This poem, WB, has a lot going for it, and would seem to me publishable, though I don't know exactly where. I can imagine editors raising editorish objections of the sort we writers are always hearing and dismissing because we need to get our work done. The editor in me says that this poem feels too much like Browning, not only in the couplets but also in lines like line four that could almost have been lifted from "My Last Duchess." There's also something just a tad stilted from a fiction writer's point of view in the dialogue, and since this gets going right from the first line, the editor looking for the shock of the new (whether in meter or not) might feel something a bit stiff in the joints about this poem. Phrases like "that wondrous quality" don't help in this respect, and perhaps that smoothed away tear is a bit too obvious a signal, an easy way of saying "emotion" without producing it. I'm also concerned, though here it might just be due to a shallow reading on my part, that the speaker's reason for telling us this anecdote hasn't quite come through or quite paid enough dividends dramatically. Take a look again at Sam Gwynn's great "Cleante to Elmire" and you'll see that, despite the heroic couplets and allusions to Wilbur/Moliere, the voice feels utterly contemporary, the poem a bit edgy in the story it relates. The man who tells the story is putting his own life in order, as it were, by doing so. It's a crucial moment in his mind.

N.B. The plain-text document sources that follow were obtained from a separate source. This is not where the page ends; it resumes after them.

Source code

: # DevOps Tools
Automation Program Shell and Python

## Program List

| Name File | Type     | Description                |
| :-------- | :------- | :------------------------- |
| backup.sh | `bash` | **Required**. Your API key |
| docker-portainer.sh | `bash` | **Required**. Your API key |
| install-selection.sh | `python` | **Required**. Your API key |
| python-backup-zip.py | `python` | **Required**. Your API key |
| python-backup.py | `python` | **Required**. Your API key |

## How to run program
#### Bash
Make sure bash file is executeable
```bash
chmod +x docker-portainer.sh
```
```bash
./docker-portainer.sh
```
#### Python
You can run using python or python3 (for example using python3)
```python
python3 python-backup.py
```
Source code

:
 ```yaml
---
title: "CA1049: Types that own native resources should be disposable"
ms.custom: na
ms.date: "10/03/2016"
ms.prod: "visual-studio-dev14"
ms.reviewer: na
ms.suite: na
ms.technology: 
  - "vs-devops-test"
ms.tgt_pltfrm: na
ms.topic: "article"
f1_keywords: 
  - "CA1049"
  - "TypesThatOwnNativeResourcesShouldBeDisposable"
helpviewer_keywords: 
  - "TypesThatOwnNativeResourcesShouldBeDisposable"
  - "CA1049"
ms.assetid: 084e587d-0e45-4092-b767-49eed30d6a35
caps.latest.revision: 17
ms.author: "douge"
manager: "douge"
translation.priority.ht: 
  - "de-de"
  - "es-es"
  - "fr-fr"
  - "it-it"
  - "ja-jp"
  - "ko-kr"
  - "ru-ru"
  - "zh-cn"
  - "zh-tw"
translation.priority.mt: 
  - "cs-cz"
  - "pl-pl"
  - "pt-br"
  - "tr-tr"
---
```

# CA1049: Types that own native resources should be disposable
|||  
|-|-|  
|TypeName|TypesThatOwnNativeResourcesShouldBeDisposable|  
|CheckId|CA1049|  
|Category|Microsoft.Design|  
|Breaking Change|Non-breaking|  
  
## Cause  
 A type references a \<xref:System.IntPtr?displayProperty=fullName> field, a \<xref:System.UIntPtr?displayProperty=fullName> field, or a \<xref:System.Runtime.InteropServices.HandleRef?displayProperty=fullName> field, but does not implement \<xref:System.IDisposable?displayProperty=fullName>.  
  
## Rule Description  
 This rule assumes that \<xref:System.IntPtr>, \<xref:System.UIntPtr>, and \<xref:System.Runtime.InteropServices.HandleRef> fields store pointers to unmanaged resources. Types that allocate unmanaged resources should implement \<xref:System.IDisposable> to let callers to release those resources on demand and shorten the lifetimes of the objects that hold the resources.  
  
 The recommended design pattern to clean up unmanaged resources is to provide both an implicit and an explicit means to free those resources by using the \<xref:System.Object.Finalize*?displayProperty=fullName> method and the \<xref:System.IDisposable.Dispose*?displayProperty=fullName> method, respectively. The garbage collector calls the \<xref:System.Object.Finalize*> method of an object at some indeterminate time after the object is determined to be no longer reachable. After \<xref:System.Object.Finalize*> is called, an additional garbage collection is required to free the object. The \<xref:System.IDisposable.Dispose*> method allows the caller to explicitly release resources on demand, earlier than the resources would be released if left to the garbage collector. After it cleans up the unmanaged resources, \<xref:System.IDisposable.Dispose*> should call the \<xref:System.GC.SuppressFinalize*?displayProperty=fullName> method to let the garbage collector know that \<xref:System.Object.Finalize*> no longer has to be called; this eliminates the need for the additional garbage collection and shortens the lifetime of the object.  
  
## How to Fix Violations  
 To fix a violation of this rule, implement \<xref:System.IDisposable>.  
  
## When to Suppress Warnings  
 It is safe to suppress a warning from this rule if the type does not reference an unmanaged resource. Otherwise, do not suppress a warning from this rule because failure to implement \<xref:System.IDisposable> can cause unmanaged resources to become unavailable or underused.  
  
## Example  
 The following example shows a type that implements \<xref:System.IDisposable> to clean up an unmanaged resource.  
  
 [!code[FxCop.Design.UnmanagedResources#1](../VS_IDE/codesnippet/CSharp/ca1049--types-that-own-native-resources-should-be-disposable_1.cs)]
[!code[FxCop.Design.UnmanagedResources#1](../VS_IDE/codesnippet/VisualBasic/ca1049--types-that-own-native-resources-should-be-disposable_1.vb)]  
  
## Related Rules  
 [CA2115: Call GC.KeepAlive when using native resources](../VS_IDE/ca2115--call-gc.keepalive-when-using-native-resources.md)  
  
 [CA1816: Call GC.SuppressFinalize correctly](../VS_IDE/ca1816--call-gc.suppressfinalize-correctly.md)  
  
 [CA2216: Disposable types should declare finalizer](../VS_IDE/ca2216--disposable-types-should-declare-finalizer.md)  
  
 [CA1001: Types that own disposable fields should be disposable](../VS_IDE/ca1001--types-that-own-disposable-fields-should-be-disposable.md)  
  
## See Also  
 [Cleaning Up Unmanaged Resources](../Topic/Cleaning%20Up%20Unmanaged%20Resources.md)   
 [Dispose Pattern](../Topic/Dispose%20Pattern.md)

I guess at the end your poem feels capable but not dynamically new, not set apart enough as an experience to make an editor snap it up. My inclination would be to see what happens if you go deeper into the material and try harder to freshen the diction without getting precious. A contemporary poet like Michael Donaghy or Glyn Maxwell might be a good one to read in this respect.
I hope these comments are helpful in some way.